A genialidade do elenco se completa em Drica Moraes, a síndica que se acha esperta para o mundo do crime, mas não entende a distância entre os delitos de colarinho branco e da milícia, e seu marido, vivido por Guilherme Fontes, que aparece menos em cena, mas deixa a primeira temporada de modo marcante para a sequência que ainda virá.
O GloboPlay anunciou a confirmação de uma 2ª temporada antes mesmo da estreia desta 1ª safra. Vai ser sofrido aguentar até o ano que vem para conhecer o destino das pessoas que restaram vivas (sim, aqui vai outro pequeno SPOILER, já que alguns óbitos estão pelo caminho desses 12 episódios).

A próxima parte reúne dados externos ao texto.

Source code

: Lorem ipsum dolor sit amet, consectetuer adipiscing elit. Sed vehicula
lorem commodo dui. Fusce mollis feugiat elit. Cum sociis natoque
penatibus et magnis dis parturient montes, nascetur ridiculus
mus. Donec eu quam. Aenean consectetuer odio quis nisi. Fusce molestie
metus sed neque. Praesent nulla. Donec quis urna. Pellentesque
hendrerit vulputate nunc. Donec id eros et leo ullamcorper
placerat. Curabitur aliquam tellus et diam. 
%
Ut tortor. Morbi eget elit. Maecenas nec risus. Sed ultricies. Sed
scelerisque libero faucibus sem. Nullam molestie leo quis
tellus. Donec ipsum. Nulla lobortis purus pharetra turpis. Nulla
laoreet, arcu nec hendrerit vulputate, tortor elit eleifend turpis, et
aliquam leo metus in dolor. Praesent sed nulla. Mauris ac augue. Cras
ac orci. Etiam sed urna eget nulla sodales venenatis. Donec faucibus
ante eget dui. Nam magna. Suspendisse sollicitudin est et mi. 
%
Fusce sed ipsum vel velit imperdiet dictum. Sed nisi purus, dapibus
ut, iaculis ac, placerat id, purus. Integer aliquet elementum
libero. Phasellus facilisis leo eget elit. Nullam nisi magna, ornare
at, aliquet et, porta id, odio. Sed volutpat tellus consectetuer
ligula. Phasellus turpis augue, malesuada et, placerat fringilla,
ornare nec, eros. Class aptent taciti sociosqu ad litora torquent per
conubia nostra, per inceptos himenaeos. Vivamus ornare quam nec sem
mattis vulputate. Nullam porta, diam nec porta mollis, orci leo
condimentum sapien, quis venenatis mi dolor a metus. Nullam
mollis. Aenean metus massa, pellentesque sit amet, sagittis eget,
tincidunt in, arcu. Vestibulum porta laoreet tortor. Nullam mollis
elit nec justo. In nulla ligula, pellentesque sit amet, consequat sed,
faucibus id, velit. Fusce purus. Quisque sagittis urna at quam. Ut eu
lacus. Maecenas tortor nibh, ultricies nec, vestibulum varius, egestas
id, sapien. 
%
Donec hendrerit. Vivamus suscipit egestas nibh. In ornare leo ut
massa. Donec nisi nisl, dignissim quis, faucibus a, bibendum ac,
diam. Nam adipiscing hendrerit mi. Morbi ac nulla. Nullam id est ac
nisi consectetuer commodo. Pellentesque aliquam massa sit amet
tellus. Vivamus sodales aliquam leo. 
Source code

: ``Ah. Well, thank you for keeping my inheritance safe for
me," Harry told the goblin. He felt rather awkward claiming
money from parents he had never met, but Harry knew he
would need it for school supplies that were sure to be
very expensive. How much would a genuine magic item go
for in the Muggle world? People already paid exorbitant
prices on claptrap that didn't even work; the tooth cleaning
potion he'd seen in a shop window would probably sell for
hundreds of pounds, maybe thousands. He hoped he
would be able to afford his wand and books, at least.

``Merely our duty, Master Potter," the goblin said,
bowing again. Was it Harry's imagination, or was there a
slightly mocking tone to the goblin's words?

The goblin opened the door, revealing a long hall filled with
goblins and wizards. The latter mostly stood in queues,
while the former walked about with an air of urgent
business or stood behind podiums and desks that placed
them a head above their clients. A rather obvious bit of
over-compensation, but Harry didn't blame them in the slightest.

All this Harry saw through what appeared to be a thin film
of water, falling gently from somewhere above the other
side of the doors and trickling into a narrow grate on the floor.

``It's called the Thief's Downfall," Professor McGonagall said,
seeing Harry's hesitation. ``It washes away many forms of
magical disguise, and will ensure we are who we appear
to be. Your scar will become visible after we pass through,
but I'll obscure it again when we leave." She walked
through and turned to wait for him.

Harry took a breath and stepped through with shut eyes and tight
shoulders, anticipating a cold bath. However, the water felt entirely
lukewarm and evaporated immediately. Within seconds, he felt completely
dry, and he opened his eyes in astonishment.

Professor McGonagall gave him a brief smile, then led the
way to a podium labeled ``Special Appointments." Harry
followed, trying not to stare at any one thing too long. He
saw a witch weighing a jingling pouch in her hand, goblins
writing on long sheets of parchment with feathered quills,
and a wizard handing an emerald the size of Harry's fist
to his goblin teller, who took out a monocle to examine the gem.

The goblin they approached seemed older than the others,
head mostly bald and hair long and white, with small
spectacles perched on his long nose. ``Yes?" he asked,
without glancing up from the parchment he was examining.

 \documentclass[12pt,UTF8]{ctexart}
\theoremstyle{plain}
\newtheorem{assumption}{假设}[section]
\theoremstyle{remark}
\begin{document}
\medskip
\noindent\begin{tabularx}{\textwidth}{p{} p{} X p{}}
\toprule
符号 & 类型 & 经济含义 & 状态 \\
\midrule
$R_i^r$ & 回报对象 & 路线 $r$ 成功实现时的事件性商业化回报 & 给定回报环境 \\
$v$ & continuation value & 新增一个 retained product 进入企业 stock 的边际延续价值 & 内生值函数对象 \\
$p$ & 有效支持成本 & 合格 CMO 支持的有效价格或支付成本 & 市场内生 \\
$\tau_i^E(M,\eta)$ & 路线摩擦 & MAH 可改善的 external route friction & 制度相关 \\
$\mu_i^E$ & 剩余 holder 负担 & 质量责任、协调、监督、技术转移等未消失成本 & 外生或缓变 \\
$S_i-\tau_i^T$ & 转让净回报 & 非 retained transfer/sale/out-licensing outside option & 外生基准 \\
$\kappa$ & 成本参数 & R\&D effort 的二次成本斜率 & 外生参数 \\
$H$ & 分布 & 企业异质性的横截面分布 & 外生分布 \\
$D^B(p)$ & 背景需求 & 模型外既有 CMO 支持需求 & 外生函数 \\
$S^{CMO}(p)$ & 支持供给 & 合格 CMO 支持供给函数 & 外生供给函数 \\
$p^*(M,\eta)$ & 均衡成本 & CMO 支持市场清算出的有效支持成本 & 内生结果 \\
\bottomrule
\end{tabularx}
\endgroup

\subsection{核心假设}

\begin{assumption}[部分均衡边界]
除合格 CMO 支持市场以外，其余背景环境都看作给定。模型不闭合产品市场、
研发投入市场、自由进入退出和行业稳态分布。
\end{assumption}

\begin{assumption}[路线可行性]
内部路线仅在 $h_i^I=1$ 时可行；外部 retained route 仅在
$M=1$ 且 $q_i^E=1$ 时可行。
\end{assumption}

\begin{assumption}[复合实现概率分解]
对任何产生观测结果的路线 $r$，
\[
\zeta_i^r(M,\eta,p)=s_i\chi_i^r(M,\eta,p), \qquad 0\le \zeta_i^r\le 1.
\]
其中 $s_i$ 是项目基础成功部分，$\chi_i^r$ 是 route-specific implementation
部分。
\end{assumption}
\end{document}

Cabe agora dizer que “Os Outros” vai bem alem da intolerância, mote que norteia a premissa central do enredo, quando uma agressão a um adolescente desencadeia uma série de atos violentos e impensáveis dentro de um condomínio de classe média onde os moradores buscam alguma sensação falsa de ascensão social, na Barra da Tijuca, Rio de Janeiro.
A série nos traz a aposta em talentos promissores, a abordagem da violência contra o corpo feminino sob vários aspectos, o estrago trazido pelas milícias, que crescem e aparecem em razão do vácuo deixado pelo poder público, a corrupção revestida por diferentes embalagens, assim como a violência em todos nos níveis e o machismo estrutural como elemento tóxico, capaz de matar.
Diante de tantos confetes jogados sobre “Os Outros”, tenho visto em redes sociais uns poucos comentários de gente que atribui à série um caráter muito denso e pesado. “De problemas, já basta a minha vida”, reza o raciocínio de quem foge do enredo. Pois eu digo que justamente por me apresentar problemas bem mais graves que os meus, deixo o sofá mais leve, achando minha vida uma maravilha.
E sigo pensando naquelas pessoas e nas chances de mudarem os seus destinos “se” não tivessem dado este ou aquele passo. Aplicar o “…e se” às ações de Marcinho, Lorraine, Sérgio, Lúcia, Rogério, Amâncio e Mila, mas, principalmente, a Cibele e Vando, é um exercício da mais alta eficiência para voltar à vida real com mais noção da nocividade provocada pela sede de vingança e pelo ressentimento.
Por fim, mesmo aplaudindo com entusiasmo todo o cast principal, devo dizer que a competência de Adriana Esteves em afetar a plateia diante das telas, provocando ódio, amor, compaixão e piedade, é algo sem paralelos atualmente, dentro de um leque de diferentes mulheres vividas por ela nas duas últimas décadas.